(Dataset entries begins)

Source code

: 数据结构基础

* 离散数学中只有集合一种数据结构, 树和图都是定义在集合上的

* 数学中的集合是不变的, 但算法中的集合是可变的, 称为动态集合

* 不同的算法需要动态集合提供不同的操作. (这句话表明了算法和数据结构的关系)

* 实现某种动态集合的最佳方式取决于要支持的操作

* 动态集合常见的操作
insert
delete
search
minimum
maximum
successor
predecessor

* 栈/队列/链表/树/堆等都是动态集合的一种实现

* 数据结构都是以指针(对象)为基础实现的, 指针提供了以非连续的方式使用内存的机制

(Dataset entries ends)

> _Your assignment_: Nothing in the entries above should differ when you return them in full.

> _Solved exercise_:
Source code

: 数据结构基础

* 离散数学中只有集合一种数据结构, 树和图都是定义在集合上的

* 数学中的集合是不变的, 但算法中的集合是可变的, 称为动态集合

* 不同的算法需要动态集合提供不同的操作. (这句话表明了算法和数据结构的关系)

* 实现某种动态集合的最佳方式取决于要支持的操作

* 动态集合常见的操作
insert
delete
search
minimum
maximum
successor
predecessor

* 栈/队列/链表/树/堆等都是动态集合的一种实现

* 数据结构都是以指针(对象)为基础实现的, 指针提供了以非连续的方式使用内存的机制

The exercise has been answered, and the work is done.